◆ **Task instructions**:
A faithful copy of every record is needed here. Images must not appear in it.

◆ **Document images with source code**:
§
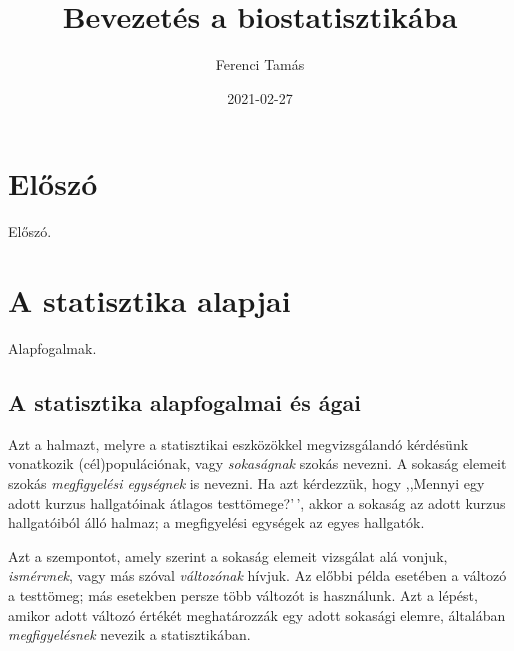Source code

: \documentclass[
]{book}
\title{Bevezetés a biostatisztikába}
\author{Ferenci Tamás}
\date{2021-02-27}
\begin{document}
\maketitle

{
\setcounter{tocdepth}{1}
\tableofcontents
}
\hypertarget{elux151szuxf3}{%
\chapter{Előszó}\label{elux151szuxf3}}

Előszó.

\hypertarget{a-statisztika-alapjai}{%
\chapter{A statisztika alapjai}\label{a-statisztika-alapjai}}

Alapfogalmak.

\hypertarget{a-statisztika-alapfogalmai-uxe9s-uxe1gai}{%
\section{A statisztika alapfogalmai és ágai}\label{a-statisztika-alapfogalmai-uxe9s-uxe1gai}}

Azt a halmazt, melyre a statisztikai eszközökkel megvizsgálandó kérdésünk vonatkozik (cél)populációnak, vagy \emph{sokaságnak} szokás nevezni. A sokaság elemeit szokás \emph{megfigyelési egységnek} is nevezni. Ha azt kérdezzük, hogy ,,Mennyi egy adott kurzus hallgatóinak átlagos testtömege?'\,', akkor a sokaság az adott kurzus hallgatóiból álló halmaz; a megfigyelési egységek az egyes hallgatók.

Azt a szempontot, amely szerint a sokaság elemeit vizsgálat alá vonjuk, \emph{ismérvnek}, vagy más szóval \emph{változónak} hívjuk. Az előbbi példa esetében a változó a testtömeg; más esetekben persze több változót is használunk. Azt a lépést, amikor adott változó értékét meghatározzák egy adott sokasági elemre, általában \emph{megfigyelésnek} nevezik a statisztikában.
\end{document}
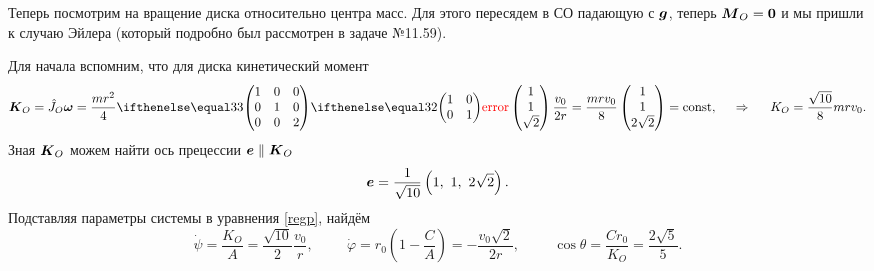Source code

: Теперь посмотрим на вращение диска относительно центра масс. Для этого пересядем в СО падающую с $\mbox{\boldmath $g$}$, теперь $\mbox{\boldmath $M$}_O = \mbox{\boldmath $0$}$ и мы пришли к случаю Эйлера (который подробно был рассмотрен в задаче №11.59).

Для начала вспомним, что для диска кинетический момент
\begin{equation*}
    \vc{K}_O = \hat{J}_O \vc{\omega} = 
    \frac{m r^2}{4} \dmat{3}{1}{1}{2} 
    \begin{pmatrix}
        1 \\ 1  \\ \sqrt{2} 
    \end{pmatrix}
    \frac{v_0}{2r}  = \frac{mrv_0}{8} \begin{pmatrix}
        1 \\ 1 \\ 2 \sqrt{2}
    \end{pmatrix} = \const,
    \hspace{0.5cm} \Rightarrow \hspace{0.5cm} 
    K_O = \frac{\sqrt{10}}{8} mrv_0.
\end{equation*}
Зная $\mbox{\boldmath $K$}_O$ можем найти ось прецессии $\mbox{\boldmath $e$} \parallel \mbox{\boldmath $K$}_O$
\begin{equation*}
    \mbox{\boldmath $e$} = \frac{1}{\sqrt{10}} \left(1, \ 1, \ 2 \sqrt{2}\right).
\end{equation*}
Подставляя параметры системы в уравнения \eqref{regp}, найдём
\begin{equation*}
    \dot{\psi} = \frac{K_O}{A} = \frac{\sqrt{10}}{2} \frac{v_0}{r} ,
    \hspace{1cm} 
    \dot{\varphi} = r_0 \left(1 - \frac{C}{A} \right) =  
    -\frac{v_0 \sqrt{2}}{2r},
    \hspace{1cm} 
    \cos \theta = \frac{Cr_0}{K_O} = \frac{2\sqrt{5}}{5}.
\end{equation*}

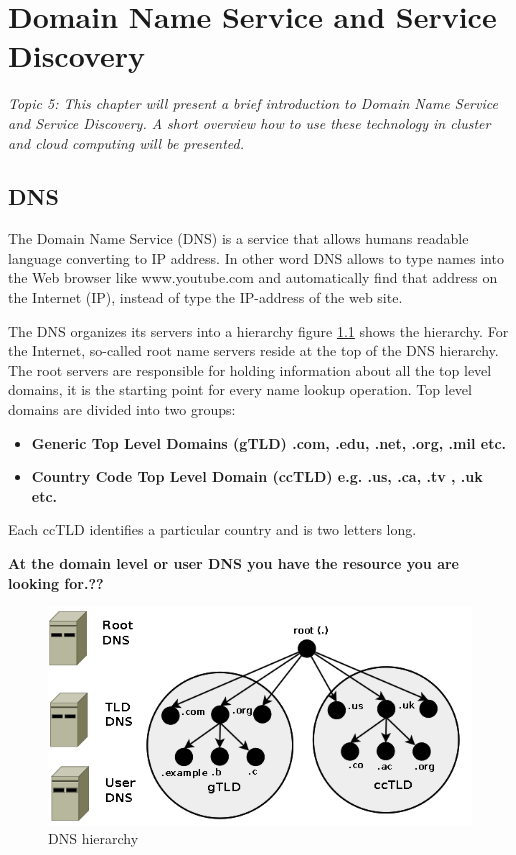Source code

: \chapter{Domain Name Service and Service Discovery}\label{ch:dns}
\textit{Topic 5: This chapter will present a brief introduction to Domain Name Service and Service Discovery. A short overview how to use these technology in cluster and cloud computing will be presented.} 
	
\section{DNS}
The Domain Name Service (DNS) is a service that allows humans readable language converting to IP address. In other word DNS allows to type names into the Web browser like www.youtube.com and automatically find that address on the Internet (IP), instead of type the IP-address of the web site.

The DNS organizes its servers into a hierarchy figure \ref{fig:DNShierarchy} shows the hierarchy. For the Internet, so-called root name servers reside at the top of the DNS hierarchy. The root servers are responsible for holding information about all the top level domains, it is the starting point for every name lookup operation. Top level domains are divided into two groups:

\begin{itemize}
	\item \textbf{Generic Top Level Domains (gTLD) .com, .edu, .net, .org, .mil etc.}
	\item \textbf{ Country Code Top Level Domain (ccTLD) e.g. .us, .ca, .tv , .uk etc.}
\end{itemize}
Each ccTLD identifies a particular country and is two letters long.   

\textbf{At the domain level or user DNS you have the resource you are looking for.??
}

\begin{figure}[bth]
	\includegraphics[width=1\linewidth]{gfx/DNShierarchy}
	\caption[routingtable]{DNS hierarchy} \label{fig:DNShierarchy}
\end{figure}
§
◆ **Your response**:
Source code

: \documentclass[
]{book}
\title{Bevezetés a biostatisztikába}
\author{Ferenci Tamás}
\date{2021-02-27}
\begin{document}
\maketitle

{
\setcounter{tocdepth}{1}
\tableofcontents
}
\hypertarget{elux151szuxf3}{%
\chapter{Előszó}\label{elux151szuxf3}}

Előszó.

\hypertarget{a-statisztika-alapjai}{%
\chapter{A statisztika alapjai}\label{a-statisztika-alapjai}}

Alapfogalmak.

\hypertarget{a-statisztika-alapfogalmai-uxe9s-uxe1gai}{%
\section{A statisztika alapfogalmai és ágai}\label{a-statisztika-alapfogalmai-uxe9s-uxe1gai}}

Azt a halmazt, melyre a statisztikai eszközökkel megvizsgálandó kérdésünk vonatkozik (cél)populációnak, vagy \emph{sokaságnak} szokás nevezni. A sokaság elemeit szokás \emph{megfigyelési egységnek} is nevezni. Ha azt kérdezzük, hogy ,,Mennyi egy adott kurzus hallgatóinak átlagos testtömege?'\,', akkor a sokaság az adott kurzus hallgatóiból álló halmaz; a megfigyelési egységek az egyes hallgatók.

Azt a szempontot, amely szerint a sokaság elemeit vizsgálat alá vonjuk, \emph{ismérvnek}, vagy más szóval \emph{változónak} hívjuk. Az előbbi példa esetében a változó a testtömeg; más esetekben persze több változót is használunk. Azt a lépést, amikor adott változó értékét meghatározzák egy adott sokasági elemre, általában \emph{megfigyelésnek} nevezik a statisztikában.
\end{document}
Source code

: Теперь посмотрим на вращение диска относительно центра масс. Для этого пересядем в СО падающую с $\mbox{\boldmath $g$}$, теперь $\mbox{\boldmath $M$}_O = \mbox{\boldmath $0$}$ и мы пришли к случаю Эйлера (который подробно был рассмотрен в задаче №11.59).

Для начала вспомним, что для диска кинетический момент
\begin{equation*}
    \vc{K}_O = \hat{J}_O \vc{\omega} = 
    \frac{m r^2}{4} \dmat{3}{1}{1}{2} 
    \begin{pmatrix}
        1 \\ 1  \\ \sqrt{2} 
    \end{pmatrix}
    \frac{v_0}{2r}  = \frac{mrv_0}{8} \begin{pmatrix}
        1 \\ 1 \\ 2 \sqrt{2}
    \end{pmatrix} = \const,
    \hspace{0.5cm} \Rightarrow \hspace{0.5cm} 
    K_O = \frac{\sqrt{10}}{8} mrv_0.
\end{equation*}
Зная $\mbox{\boldmath $K$}_O$ можем найти ось прецессии $\mbox{\boldmath $e$} \parallel \mbox{\boldmath $K$}_O$
\begin{equation*}
    \mbox{\boldmath $e$} = \frac{1}{\sqrt{10}} \left(1, \ 1, \ 2 \sqrt{2}\right).
\end{equation*}
Подставляя параметры системы в уравнения \eqref{regp}, найдём
\begin{equation*}
    \dot{\psi} = \frac{K_O}{A} = \frac{\sqrt{10}}{2} \frac{v_0}{r} ,
    \hspace{1cm} 
    \dot{\varphi} = r_0 \left(1 - \frac{C}{A} \right) =  
    -\frac{v_0 \sqrt{2}}{2r},
    \hspace{1cm} 
    \cos \theta = \frac{Cr_0}{K_O} = \frac{2\sqrt{5}}{5}.
\end{equation*}

Source code

: \chapter{Domain Name Service and Service Discovery}\label{ch:dns}
\textit{Topic 5: This chapter will present a brief introduction to Domain Name Service and Service Discovery. A short overview how to use these technology in cluster and cloud computing will be presented.} 
	
\section{DNS}
The Domain Name Service (DNS) is a service that allows humans readable language converting to IP address. In other word DNS allows to type names into the Web browser like www.youtube.com and automatically find that address on the Internet (IP), instead of type the IP-address of the web site.

The DNS organizes its servers into a hierarchy figure \ref{fig:DNShierarchy} shows the hierarchy. For the Internet, so-called root name servers reside at the top of the DNS hierarchy. The root servers are responsible for holding information about all the top level domains, it is the starting point for every name lookup operation. Top level domains are divided into two groups:

\begin{itemize}
	\item \textbf{Generic Top Level Domains (gTLD) .com, .edu, .net, .org, .mil etc.}
	\item \textbf{ Country Code Top Level Domain (ccTLD) e.g. .us, .ca, .tv , .uk etc.}
\end{itemize}
Each ccTLD identifies a particular country and is two letters long.   

\textbf{At the domain level or user DNS you have the resource you are looking for.??
}

\begin{figure}[bth]
	\includegraphics[width=1\linewidth]{gfx/DNShierarchy}
	\caption[routingtable]{DNS hierarchy} \label{fig:DNShierarchy}
\end{figure}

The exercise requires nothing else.